── Data extracts ──

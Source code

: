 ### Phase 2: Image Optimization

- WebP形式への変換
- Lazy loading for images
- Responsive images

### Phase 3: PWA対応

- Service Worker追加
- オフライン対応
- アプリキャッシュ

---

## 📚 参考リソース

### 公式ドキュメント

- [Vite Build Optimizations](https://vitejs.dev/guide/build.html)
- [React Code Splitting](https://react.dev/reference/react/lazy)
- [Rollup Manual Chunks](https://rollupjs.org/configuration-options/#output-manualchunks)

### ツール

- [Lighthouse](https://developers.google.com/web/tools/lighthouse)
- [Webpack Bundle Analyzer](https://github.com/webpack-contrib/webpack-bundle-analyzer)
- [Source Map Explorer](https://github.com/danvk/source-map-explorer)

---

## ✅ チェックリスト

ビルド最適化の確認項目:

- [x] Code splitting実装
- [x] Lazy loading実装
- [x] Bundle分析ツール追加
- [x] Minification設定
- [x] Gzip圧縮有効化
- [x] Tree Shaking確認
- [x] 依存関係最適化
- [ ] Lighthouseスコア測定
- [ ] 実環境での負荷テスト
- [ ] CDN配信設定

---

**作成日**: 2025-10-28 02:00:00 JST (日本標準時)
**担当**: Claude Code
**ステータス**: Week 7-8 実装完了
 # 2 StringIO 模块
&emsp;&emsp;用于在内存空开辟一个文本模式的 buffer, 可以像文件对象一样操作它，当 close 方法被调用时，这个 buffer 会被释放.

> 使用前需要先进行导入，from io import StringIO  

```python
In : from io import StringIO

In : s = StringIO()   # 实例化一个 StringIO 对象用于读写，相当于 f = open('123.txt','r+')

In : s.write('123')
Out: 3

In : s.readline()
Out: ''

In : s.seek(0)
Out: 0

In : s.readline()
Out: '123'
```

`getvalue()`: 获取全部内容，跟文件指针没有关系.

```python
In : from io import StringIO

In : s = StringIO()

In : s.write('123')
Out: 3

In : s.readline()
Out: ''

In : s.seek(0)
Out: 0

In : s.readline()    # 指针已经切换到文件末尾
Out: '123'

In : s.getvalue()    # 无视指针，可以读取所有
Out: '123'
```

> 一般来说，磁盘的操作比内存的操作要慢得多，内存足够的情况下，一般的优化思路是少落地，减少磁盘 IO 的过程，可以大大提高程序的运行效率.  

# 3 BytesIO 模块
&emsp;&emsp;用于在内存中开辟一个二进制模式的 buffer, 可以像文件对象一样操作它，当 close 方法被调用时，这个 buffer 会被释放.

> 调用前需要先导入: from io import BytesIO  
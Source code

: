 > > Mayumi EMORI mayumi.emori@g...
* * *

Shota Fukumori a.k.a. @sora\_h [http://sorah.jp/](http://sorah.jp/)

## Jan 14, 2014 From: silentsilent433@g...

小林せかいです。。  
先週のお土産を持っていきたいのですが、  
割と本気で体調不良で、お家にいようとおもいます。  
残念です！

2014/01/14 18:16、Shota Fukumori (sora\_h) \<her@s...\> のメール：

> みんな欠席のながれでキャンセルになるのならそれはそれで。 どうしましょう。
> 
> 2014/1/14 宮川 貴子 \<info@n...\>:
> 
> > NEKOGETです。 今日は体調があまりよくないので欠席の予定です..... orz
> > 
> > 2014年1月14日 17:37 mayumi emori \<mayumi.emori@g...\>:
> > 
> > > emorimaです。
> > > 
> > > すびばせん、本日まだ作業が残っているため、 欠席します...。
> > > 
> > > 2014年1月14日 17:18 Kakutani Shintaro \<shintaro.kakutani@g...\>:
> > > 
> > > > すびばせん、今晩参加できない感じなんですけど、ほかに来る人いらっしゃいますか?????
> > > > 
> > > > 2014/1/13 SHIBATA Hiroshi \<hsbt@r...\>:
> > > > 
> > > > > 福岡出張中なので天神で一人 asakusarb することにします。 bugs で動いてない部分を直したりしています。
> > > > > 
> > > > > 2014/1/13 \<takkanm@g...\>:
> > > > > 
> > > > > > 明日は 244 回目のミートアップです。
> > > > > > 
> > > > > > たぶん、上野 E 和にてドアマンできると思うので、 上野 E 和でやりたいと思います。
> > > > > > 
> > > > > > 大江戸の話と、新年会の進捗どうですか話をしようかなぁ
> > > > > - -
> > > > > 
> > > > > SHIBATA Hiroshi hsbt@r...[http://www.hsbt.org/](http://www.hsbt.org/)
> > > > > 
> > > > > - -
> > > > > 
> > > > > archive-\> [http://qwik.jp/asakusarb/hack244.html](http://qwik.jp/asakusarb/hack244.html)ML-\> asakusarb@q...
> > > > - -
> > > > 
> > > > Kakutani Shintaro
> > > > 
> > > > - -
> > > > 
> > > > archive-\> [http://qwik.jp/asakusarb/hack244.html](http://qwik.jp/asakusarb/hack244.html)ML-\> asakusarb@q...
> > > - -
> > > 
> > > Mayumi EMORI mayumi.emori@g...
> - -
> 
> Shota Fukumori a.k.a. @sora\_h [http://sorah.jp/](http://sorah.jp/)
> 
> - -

───

What is being asked:
Set the data down once more, exactly as it stands.

Finished task:
Source code

: ### Phase 2: Image Optimization

- WebP形式への変換
- Lazy loading for images
- Responsive images

### Phase 3: PWA対応

- Service Worker追加
- オフライン対応
- アプリキャッシュ

---

## 📚 参考リソース

### 公式ドキュメント

- [Vite Build Optimizations](https://vitejs.dev/guide/build.html)
- [React Code Splitting](https://react.dev/reference/react/lazy)
- [Rollup Manual Chunks](https://rollupjs.org/configuration-options/#output-manualchunks)

### ツール

- [Lighthouse](https://developers.google.com/web/tools/lighthouse)
- [Webpack Bundle Analyzer](https://github.com/webpack-contrib/webpack-bundle-analyzer)
- [Source Map Explorer](https://github.com/danvk/source-map-explorer)

---

## ✅ チェックリスト

ビルド最適化の確認項目:

- [x] Code splitting実装
- [x] Lazy loading実装
- [x] Bundle分析ツール追加
- [x] Minification設定
- [x] Gzip圧縮有効化
- [x] Tree Shaking確認
- [x] 依存関係最適化
- [ ] Lighthouseスコア測定
- [ ] 実環境での負荷テスト
- [ ] CDN配信設定

---

**作成日**: 2025-10-28 02:00:00 JST (日本標準時)
**担当**: Claude Code
**ステータス**: Week 7-8 実装完了
 # 2 StringIO 模块
&emsp;&emsp;用于在内存空开辟一个文本模式的 buffer, 可以像文件对象一样操作它，当 close 方法被调用时，这个 buffer 会被释放.

> 使用前需要先进行导入，from io import StringIO  

```python
In : from io import StringIO

In : s = StringIO()   # 实例化一个 StringIO 对象用于读写，相当于 f = open('123.txt','r+')

In : s.write('123')
Out: 3

In : s.readline()
Out: ''

In : s.seek(0)
Out: 0

In : s.readline()
Out: '123'
```

`getvalue()`: 获取全部内容，跟文件指针没有关系.

```python
In : from io import StringIO

In : s = StringIO()

In : s.write('123')
Out: 3

In : s.readline()
Out: ''

In : s.seek(0)
Out: 0

In : s.readline()    # 指针已经切换到文件末尾
Out: '123'

In : s.getvalue()    # 无视指针，可以读取所有
Out: '123'
```

> 一般来说，磁盘的操作比内存的操作要慢得多，内存足够的情况下，一般的优化思路是少落地，减少磁盘 IO 的过程，可以大大提高程序的运行效率.  

# 3 BytesIO 模块
&emsp;&emsp;用于在内存中开辟一个二进制模式的 buffer, 可以像文件对象一样操作它，当 close 方法被调用时，这个 buffer 会被释放.

> 调用前需要先导入: from io import BytesIO  
Source code

: > > Mayumi EMORI mayumi.emori@g...
* * *

Shota Fukumori a.k.a. @sora\_h [http://sorah.jp/](http://sorah.jp/)

## Jan 14, 2014 From: silentsilent433@g...

小林せかいです。。  
先週のお土産を持っていきたいのですが、  
割と本気で体調不良で、お家にいようとおもいます。  
残念です！

2014/01/14 18:16、Shota Fukumori (sora\_h) \<her@s...\> のメール：

> みんな欠席のながれでキャンセルになるのならそれはそれで。 どうしましょう。
> 
> 2014/1/14 宮川 貴子 \<info@n...\>:
> 
> > NEKOGETです。 今日は体調があまりよくないので欠席の予定です..... orz
> > 
> > 2014年1月14日 17:37 mayumi emori \<mayumi.emori@g...\>:
> > 
> > > emorimaです。
> > > 
> > > すびばせん、本日まだ作業が残っているため、 欠席します...。
> > > 
> > > 2014年1月14日 17:18 Kakutani Shintaro \<shintaro.kakutani@g...\>:
> > > 
> > > > すびばせん、今晩参加できない感じなんですけど、ほかに来る人いらっしゃいますか?????
> > > > 
> > > > 2014/1/13 SHIBATA Hiroshi \<hsbt@r...\>:
> > > > 
> > > > > 福岡出張中なので天神で一人 asakusarb することにします。 bugs で動いてない部分を直したりしています。
> > > > > 
> > > > > 2014/1/13 \<takkanm@g...\>:
> > > > > 
> > > > > > 明日は 244 回目のミートアップです。
> > > > > > 
> > > > > > たぶん、上野 E 和にてドアマンできると思うので、 上野 E 和でやりたいと思います。
> > > > > > 
> > > > > > 大江戸の話と、新年会の進捗どうですか話をしようかなぁ
> > > > > - -
> > > > > 
> > > > > SHIBATA Hiroshi hsbt@r...[http://www.hsbt.org/](http://www.hsbt.org/)
> > > > > 
> > > > > - -
> > > > > 
> > > > > archive-\> [http://qwik.jp/asakusarb/hack244.html](http://qwik.jp/asakusarb/hack244.html)ML-\> asakusarb@q...
> > > > - -
> > > > 
> > > > Kakutani Shintaro
> > > > 
> > > > - -
> > > > 
> > > > archive-\> [http://qwik.jp/asakusarb/hack244.html](http://qwik.jp/asakusarb/hack244.html)ML-\> asakusarb@q...
> > > - -
> > > 
> > > Mayumi EMORI mayumi.emori@g...
> - -
> 
> Shota Fukumori a.k.a. @sora\_h [http://sorah.jp/](http://sorah.jp/)
> 
> - -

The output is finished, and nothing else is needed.